- The firm generates $3.0 million of gross revenue on 30,000 billable hours, indicating a meaningful operating scale for a two-partner practice.
- Revenue per partner is $1.5 million, which is a material productivity metric from a buyer’s valuation perspective.
- The firm reports 25% EBOC, providing a clear profitability measure that supports valuation analysis.
- The practice is highly concentrated in two partners, which can simplify transition planning and ownership transfer for a buyer.
- Both partners are age 79, creating an immediate succession and key-person transition risk for a buyer.
- The firm has only 2 partners and 2 staff, indicating an extremely small operating base that limits scale and increases dependence on a few individuals.
- Revenue per partner is $1,500,000, which suggests a highly partner-centric revenue model that can be difficult to transfer cleanly in a transaction.
- EBOC of 25% indicates relatively modest profitability before owner compensation, which can pressure valuation in relation to revenue.
- Total billable hours of 30,000 spread across only 4 personnel points to a very small delivery platform, limiting capacity and operational resilience.
- Reduce key-person and succession risk by formalizing a transition plan for the two 79-year-old partners, which is material to valuation given the firm’s current partner concentration.
- Expand leverage by adding staff or junior capacity, as the firm currently has only 2 staff supporting 30,000 billable hours and 2 partners, limiting scalable growth.
- Improve profitability through pricing and mix optimization, as the firm generates $3.0 million of gross revenue at a 25% EBOC margin, indicating room to enhance earnings quality.
- Increase revenue per partner by building a broader client base and reducing dependence on the current two-partner structure, where revenue per partner is $1.5 million.

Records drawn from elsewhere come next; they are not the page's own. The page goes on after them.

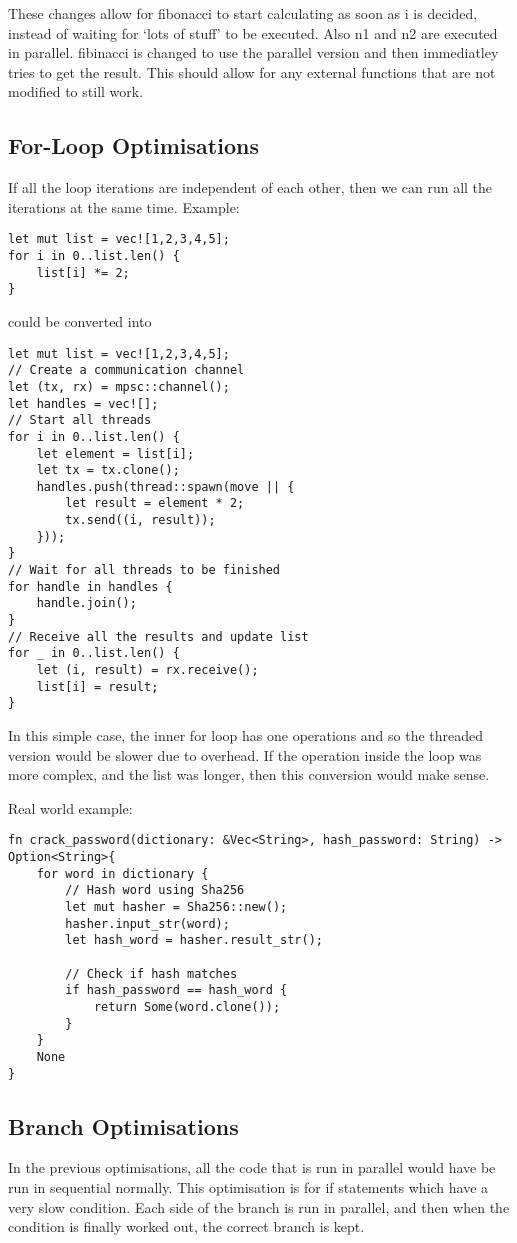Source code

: \documentclass[conference]{IEEEtran}
\begin{document}
These changes allow for fibonacci to start calculating as soon as i is decided, instead of waiting for `lots of stuff' to be executed. Also n1 and n2 are executed in parallel. fibinacci is changed to use the parallel version and then immediatley tries to get the result. This should allow for any external functions that are not modified to still work.

\subsection{For-Loop Optimisations}
If all the loop iterations are independent of each other, then we can run all the iterations at the same time. Example:

\begin{verbatim}
let mut list = vec![1,2,3,4,5];
for i in 0..list.len() {
    list[i] *= 2;
}
\end{verbatim}
could be converted into
\begin{verbatim}
let mut list = vec![1,2,3,4,5];
// Create a communication channel
let (tx, rx) = mpsc::channel();
let handles = vec![];
// Start all threads
for i in 0..list.len() {
    let element = list[i];
    let tx = tx.clone();
    handles.push(thread::spawn(move || {
        let result = element * 2;
        tx.send((i, result));
    }));
}
// Wait for all threads to be finished
for handle in handles {
    handle.join();
}
// Receive all the results and update list
for _ in 0..list.len() {
    let (i, result) = rx.receive();
    list[i] = result;
}
\end{verbatim}
In this simple case, the inner for loop has one operations and so the threaded version would be slower due to overhead. If the operation inside the loop was more complex, and the list was longer, then this conversion would make sense.

Real world example:
\begin{verbatim}
fn crack_password(dictionary: &Vec<String>, hash_password: String) -> Option<String>{
    for word in dictionary {
        // Hash word using Sha256
        let mut hasher = Sha256::new();
        hasher.input_str(word);
        let hash_word = hasher.result_str();

        // Check if hash matches
        if hash_password == hash_word {
            return Some(word.clone());
        }
    }
    None
}
\end{verbatim}

\subsection{Branch Optimisations}
In the previous optimisations, all the code that is run in parallel would have be run in sequential normally. This optimisation is for if statements which have a very slow condition. Each side of the branch is run in parallel, and then when the condition is finally worked out, the correct branch is kept.
\end{document}
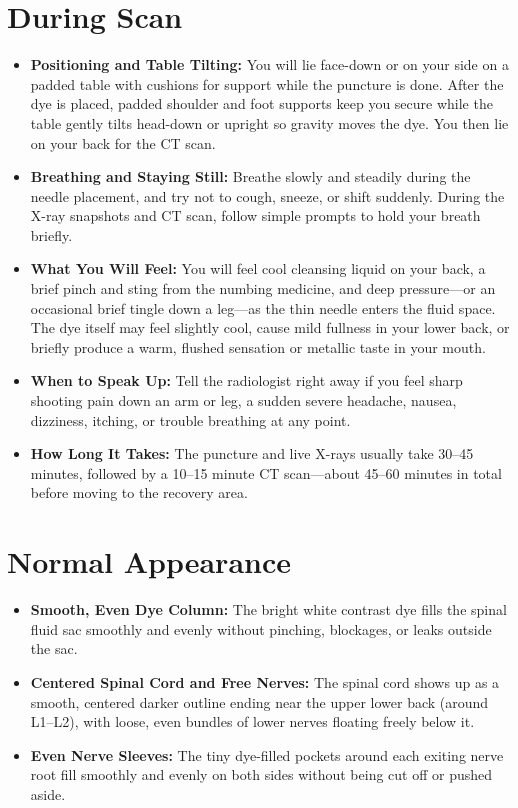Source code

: \section{During Scan}
\begin{itemize}
    \item \textbf{Positioning and Table Tilting:} You will lie face-down or on your side on a padded table with cushions for support while the puncture is done. After the dye is placed, padded shoulder and foot supports keep you secure while the table gently tilts head-down or upright so gravity moves the dye. You then lie on your back for the CT scan.
    \item \textbf{Breathing and Staying Still:} Breathe slowly and steadily during the needle placement, and try not to cough, sneeze, or shift suddenly. During the X-ray snapshots and CT scan, follow simple prompts to hold your breath briefly.
    \item \textbf{What You Will Feel:} You will feel cool cleansing liquid on your back, a brief pinch and sting from the numbing medicine, and deep pressure---or an occasional brief tingle down a leg---as the thin needle enters the fluid space. The dye itself may feel slightly cool, cause mild fullness in your lower back, or briefly produce a warm, flushed sensation or metallic taste in your mouth.
    \item \textbf{When to Speak Up:} Tell the radiologist right away if you feel sharp shooting pain down an arm or leg, a sudden severe headache, nausea, dizziness, itching, or trouble breathing at any point.
    \item \textbf{How Long It Takes:} The puncture and live X-rays usually take 30--45 minutes, followed by a 10--15 minute CT scan---about 45--60 minutes in total before moving to the recovery area.
\end{itemize}

\section{Normal Appearance}
\begin{itemize}
    \item \textbf{Smooth, Even Dye Column:} The bright white contrast dye fills the spinal fluid sac smoothly and evenly without pinching, blockages, or leaks outside the sac.
    \item \textbf{Centered Spinal Cord and Free Nerves:} The spinal cord shows up as a smooth, centered darker outline ending near the upper lower back (around L1--L2), with loose, even bundles of lower nerves floating freely below it.
    \item \textbf{Even Nerve Sleeves:} The tiny dye-filled pockets around each exiting nerve root fill smoothly and evenly on both sides without being cut off or pushed aside.
\end{itemize}

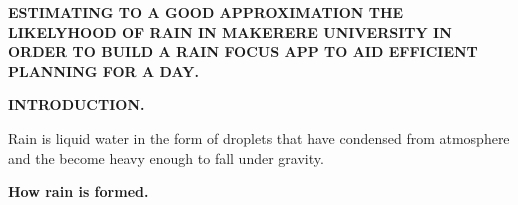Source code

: \documentclass[12pt]{article}
\begin{document}


\vspace{\baselineskip}

\vspace{\baselineskip}

\vspace{\baselineskip}

\vspace{\baselineskip}

\vspace{\baselineskip}

\vspace{\baselineskip}

\vspace{\baselineskip}

\vspace{\baselineskip}

\vspace{\baselineskip}

\vspace{\baselineskip}

\vspace{\baselineskip}

\vspace{\baselineskip}
\begin{Center}
{\fontsize{13pt}{15.6pt}\selectfont \textbf{ESTIMATING TO A GOOD APPROXIMATION THE LIKELYHOOD OF RAIN IN MAKERERE UNIVERSITY IN ORDER TO BUILD A RAIN FOCUS APP TO AID EFFICIENT PLANNING FOR A DAY.}\par}
\end{Center}\par


\vspace{\baselineskip}
\begin{Center}
{\fontsize{13pt}{15.6pt}\selectfont \textbf{INTRODUCTION.}\par}
\end{Center}\par

{\fontsize{13pt}{15.6pt}\selectfont Rain is liquid water in the form of droplets that have condensed from atmosphere and the become heavy enough to fall under gravity.\par}\par


\vspace{\baselineskip}
{\fontsize{13pt}{15.6pt}\selectfont \textbf{How rain is formed.}\par}\par
\end{document}
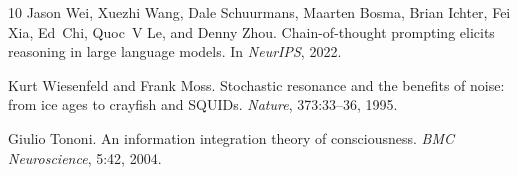 \documentclass[10pt]{article}
\begin{document}
\begin{thebibliography}{10}
Jason Wei, Xuezhi Wang, Dale Schuurmans, Maarten Bosma, Brian Ichter, Fei Xia, Ed~Chi, Quoc~V Le, and Denny Zhou.
\newblock Chain-of-thought prompting elicits reasoning in large language models.
\newblock In \textit{NeurIPS}, 2022.

Kurt Wiesenfeld and Frank Moss.
\newblock Stochastic resonance and the benefits of noise: from ice ages to crayfish and SQUIDs.
\newblock \textit{Nature}, 373:33--36, 1995.

Giulio Tononi.
\newblock An information integration theory of consciousness.
\newblock \textit{BMC Neuroscience}, 5:42, 2004.

\end{thebibliography}
\end{document}
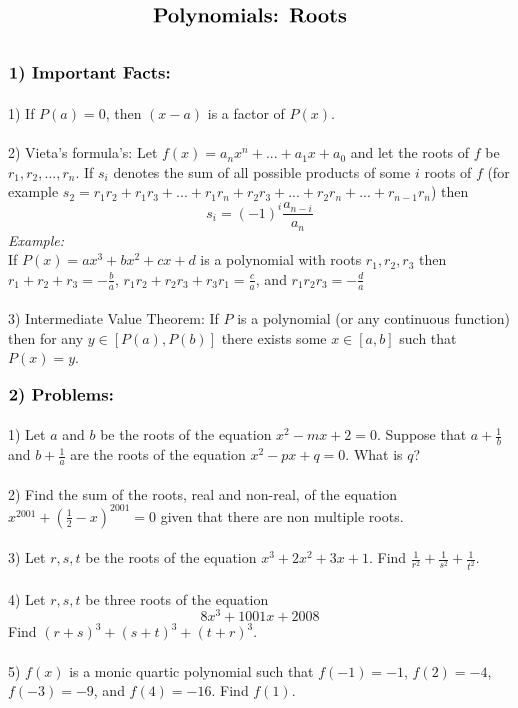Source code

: \documentclass{article}
\begin{document}
$\centerline{\Large \textbf{Polynomials: Roots}}$
\\
\\
\\
$\large \textbf{1)  Important Facts:}$  \\
\\
1) If $P(a)=0$, then $(x-a)$ is a factor of $P(x)$.
\\
\\
2) Vieta's formula's: Let $f(x)=a_nx^n+...+a_1x+a_0$ and let the roots of $f$ be $r_1,r_2,...,r_n$. If $s_i$ denotes the sum of all possible products of some $i$ roots of $f$ (for example $s_2=r_1r_2+r_1r_3+...+r_1r_n+r_2r_3+...+r_2r_n+...+r_{n-1}r_n$) then
\begin{equation}
s_i=(-1)^i\frac{a_{n-i}}{a_n}
\end{equation} 
\textit{Example:}\\
If $P(x)=ax^3+bx^2+cx+d$ is a polynomial with roots $r_1,r_2,r_3$ then $r_1+r_2+r_3=-\frac{b}{a}$,  $r_1r_2+r_2r_3+r_3r_1=\frac{c}{a}$, and $r_1r_2r_3=-\frac{d}{a}$
\\
\\
3) Intermediate Value Theorem: If $P$ is a polynomial (or any continuous function) then for any $y\in[P(a),P(b)]$ there exists some $x\in[a,b]$ such that $P(x)=y$.
\\
\\
$\large \textbf{2)  Problems:}$  \\
\\
1) Let $a$ and $b$ be the roots of the equation $x^2-mx+2=0$. Suppose that $a+\frac{1}{b}$ and $b+\frac{1}{a}$ are the roots of the equation $x^2-px+q=0$. What is $q$?
\\
\\
2) Find the sum of the roots, real and non-real, of the equation $x^{2001}+(\frac{1}{2}-x)^{2001}=0$ given that there are non multiple roots.
\\
\\
3) Let $r,s,t$ be the roots of the equation $x^3+2x^2+3x+1$. Find
$\frac{1}{r^2}+\frac{1}{s^2}+\frac{1}{t^2}$.
\\
\\
4) Let $r,s,t$ be three roots of the equation
\begin{equation*}
8x^3+1001x+2008
\end{equation*}
Find $(r+s)^3+(s+t)^3+(t+r)^3$.
\\
\\
5) $f(x)$ is a monic quartic polynomial such that $f(-1)=-1$, $f(2)=-4$, $f(-3)=-9$, and $f(4)=-16$. Find $f(1)$.
\end{document}
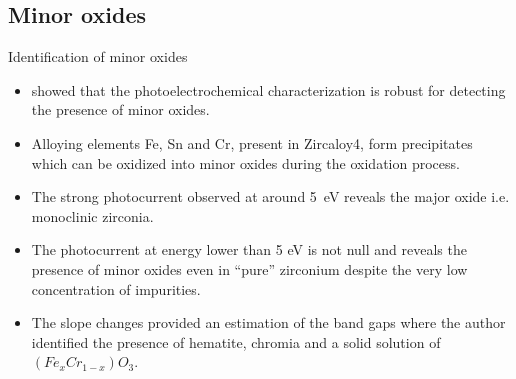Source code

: \documentclass[10pt,compress]{beamer}
\begin{document}
\subsection{Minor oxides}
\begin{frame}[allowframebreaks=1.0]{Identification of minor oxides}
    
    \begin{itemize}
        \item \citet{benaboud2007} showed that the photoelectrochemical characterization 
        is robust for detecting the presence of minor oxides. 
        \item Alloying elements Fe, Sn and Cr, present in Zircaloy4, form precipitates 
        which can be oxidized into minor oxides during the oxidation process.
        \item The strong photocurrent observed at around 5~eV 
              reveals the major oxide i.e. monoclinic zirconia. 
        \item The photocurrent at energy lower than 5 eV is not null and reveals the 
              presence of minor oxides even in “pure” zirconium despite the very low 
              concentration of impurities. 
        \item The slope changes provided an estimation of the band gaps where the author 
              identified the presence of hematite, chromia and a solid solution of 
              $(Fe_xCr_{1-x})O_3$. 
    \end{itemize}


\end{frame}
\end{document}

- Preserve and potentially improve earnings through better delegation of billable work to lower-cost resources, supported by the current high billable-hour volume relative to firm size.
- The firm is highly dependent on two very senior partners, with partner ages of 79 and 79 and only 2 partners total, creating a material succession and continuity risk.
- Staffing is extremely lean at 2 staff against 30,000 billable hours, which suggests key-person dependency and limited operational depth to absorb turnover or workload disruption.
- Revenue per partner is very high at $1.5 million, indicating the business is concentrated in a small ownership base and may be difficult to transition without disrupting earnings.
- EBOC margin of 25% is solid but not exceptional for a firm of this size, leaving limited cushion if partner transition costs or staffing inefficiencies increase.
- With only $3.0 million of gross revenue and a very small team, the firm may have limited scale to invest in succession planning, infrastructure, or management depth.